Within the body there may exist at any one time only a handful of naive B-lymphocytes capable of recognizing the same epitope.
CLONAL SELECTION AND EXPANSION
Within the body there may exist at any one
time only a handful of naive B-lymphocytes capable of recognizing the same
epitope. The meeting of an antigen and a naive B-lymphocyte capable of
recognizing an epitope within the antigen occurs through the delivery of
antigen to lymphoid tissues of the spleen, lymph nodes and local lymphoid
tissue within mucosal surfaces (mucosal associated lymphoid tissue, MALT) and
skin (SALT). This lymphoid tissue is rich in lymphocytes. Further, a proportion
of B-lymphocytes will always be recirculating from the lymphoid tissue through
the lymph and blood circulations and so able to encounter circulating antigen.
Antigen will be specifically recognized by IgM molecules present on the surface
of the naive B-lymphocyte. Following this antigen-driven selection of a
specific B-lymphocyte clone, the clone will undergo repeated cell divisions.

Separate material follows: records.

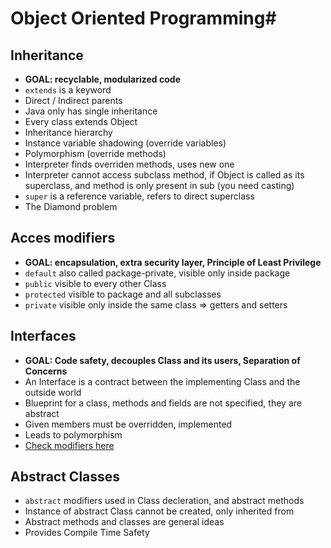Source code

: # Object Oriented Programming#

## Inheritance
- **GOAL: recyclable, modularized code**
- `extends` is a keyword
- Direct / Indirect parents
- Java only has single inheritance
- Every class extends Object
- Inheritance hierarchy
- Instance variable shadowing (override variables)
- Polymorphism (override methods)
- Interpreter finds overriden methods, uses new one
- Interpreter cannot access subclass method, if Object is called as its superclass, 
and method is only present in sub (you need casting)
- `super` is a reference variable, refers to direct superclass
- The Diamond problem

## Acces modifiers
- **GOAL: encapsulation, extra security layer, Principle of Least Privilege**
- `default` also called package-private, visible only inside package
- `public` visible to every other Class
- `protected` visible to package and all subclasses
- `private` visible only inside the same class  => getters and setters 

## Interfaces
- **GOAL: Code safety, decouples Class and its users, Separation of Concerns**
- An Interface is a contract between the implementing Class and the outside world
- Blueprint for a class, methods and fields are not specified, they are abstract
- Given members must be overridden, implemented
- Leads to polymorphism
- [Check modifiers here](http://net-informations.com/java/basics/img/access-modifier.png)

## Abstract Classes
- `abstract`  modifiers used in Class decleration, and abstract methods
- Instance of abstract Class cannot be created, only inherited from
- Abstract methods and classes are general ideas 
- Provides Compile Time Safety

Some of the daughter cells will differentiate into short-lived (2–3 days)
plasma cells able to secrete antibody of different classes to combat the initial
primary antigen exposure. Other clonal daughter cells will become long-lived
B-lymphocyte memory cells populating the lymphoid tissue and spreading around
the body through the lymph and blood circulations. These cells will provide
‘immunological memory’ able to generate a more rapid and pronounced secondary
response on subsequent exposure to the original antigen (Figure 9.5).
This process of clonal selection and
expansion to form memory cell populations is the basis of vaccination. The
initial introduction of antigen gives rise to a primary response (Figure 9.6)
in which there is a significant latent period before increased serum antibody
levels are observed; the main antibody response is IgM production, although
some IgG is also synthesized and secreted. On re-exposure to the same antigen a
secondary response is elicited. The features of the secondary response include:
• a
reduced latent period between antigen challenge and increases in serum antibody
(e.g. latent period of 5–7 days for the secondary response vs 7–20 days for the
primary response)
• an
antibody response dominated by IgG which is more pronounced with higher serum
levels achieved.
In the absence of helper T-lymphocyte
involvement (T-cell-independent humoral responses, e.g. where antigen is
carbohydrate alone) B-lymphocyte memory cell populations are not produced, and
antibody class switching is restricted. Hence, under these circumstances, the
primary and secondary antibody responses to antigen challenge are essentially
indistinguishable and exhibit a prolonged latent period, relatively low levels
of serum antibody produced, and IgM as the main serum antibody.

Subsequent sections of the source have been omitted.